## Task requirements:
In the records below, find each line holding the word "ifelse" and copy it.

## Source records:
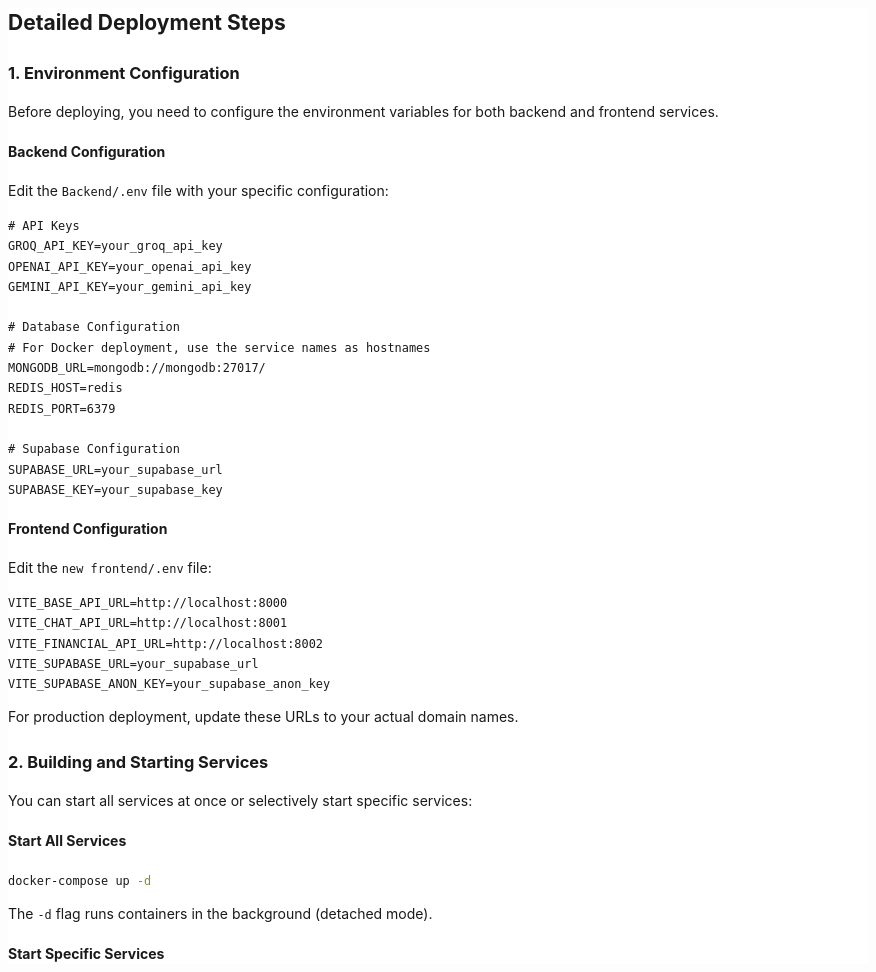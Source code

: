 ## Detailed Deployment Steps

### 1. Environment Configuration

Before deploying, you need to configure the environment variables for both backend and frontend services.

#### Backend Configuration

Edit the `Backend/.env` file with your specific configuration:

```
# API Keys
GROQ_API_KEY=your_groq_api_key
OPENAI_API_KEY=your_openai_api_key
GEMINI_API_KEY=your_gemini_api_key

# Database Configuration
# For Docker deployment, use the service names as hostnames
MONGODB_URL=mongodb://mongodb:27017/
REDIS_HOST=redis
REDIS_PORT=6379

# Supabase Configuration
SUPABASE_URL=your_supabase_url
SUPABASE_KEY=your_supabase_key
```

#### Frontend Configuration

Edit the `new frontend/.env` file:

```
VITE_BASE_API_URL=http://localhost:8000
VITE_CHAT_API_URL=http://localhost:8001
VITE_FINANCIAL_API_URL=http://localhost:8002
VITE_SUPABASE_URL=your_supabase_url
VITE_SUPABASE_ANON_KEY=your_supabase_anon_key
```

For production deployment, update these URLs to your actual domain names.

### 2. Building and Starting Services

You can start all services at once or selectively start specific services:

#### Start All Services

```bash
docker-compose up -d
```

The `-d` flag runs containers in the background (detached mode).

#### Start Specific Services
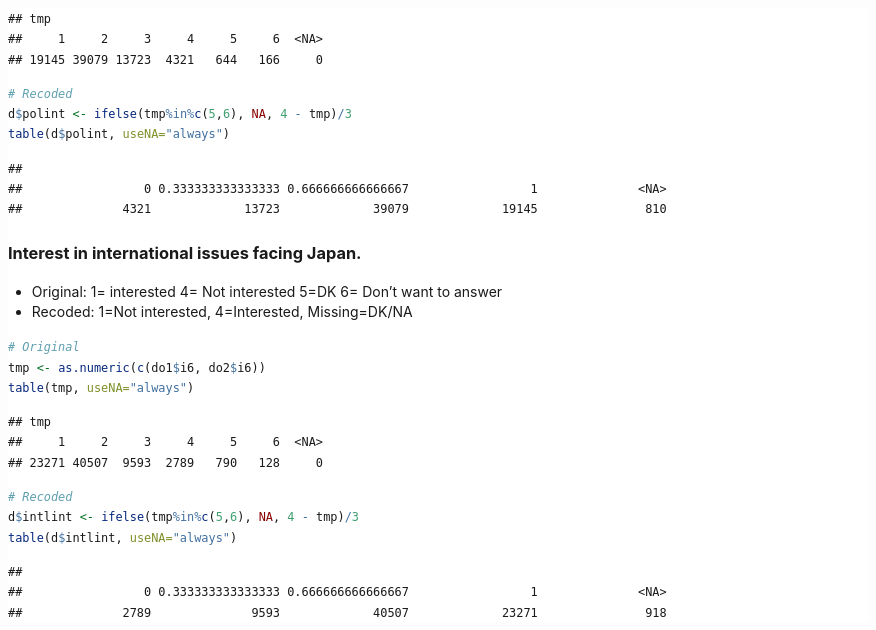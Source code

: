    ## tmp
    ##     1     2     3     4     5     6  <NA> 
    ## 19145 39079 13723  4321   644   166     0

``` r
# Recoded
d$polint <- ifelse(tmp%in%c(5,6), NA, 4 - tmp)/3
table(d$polint, useNA="always")
```

    ## 
    ##                 0 0.333333333333333 0.666666666666667                 1              <NA> 
    ##              4321             13723             39079             19145               810

### Interest in international issues facing Japan.

  - Original: 1= interested 4= Not interested 5=DK 6= Don’t want to
    answer
  - Recoded: 1=Not interested, 4=Interested, Missing=DK/NA



``` r
# Original
tmp <- as.numeric(c(do1$i6, do2$i6))
table(tmp, useNA="always") 
```

    ## tmp
    ##     1     2     3     4     5     6  <NA> 
    ## 23271 40507  9593  2789   790   128     0

``` r
# Recoded
d$intlint <- ifelse(tmp%in%c(5,6), NA, 4 - tmp)/3
table(d$intlint, useNA="always")
```

    ## 
    ##                 0 0.333333333333333 0.666666666666667                 1              <NA> 
    ##              2789              9593             40507             23271               918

## Result for this task:
d$polint <- ifelse(tmp%in%c(5,6), NA, 4 - tmp)/3
d$intlint <- ifelse(tmp%in%c(5,6), NA, 4 - tmp)/3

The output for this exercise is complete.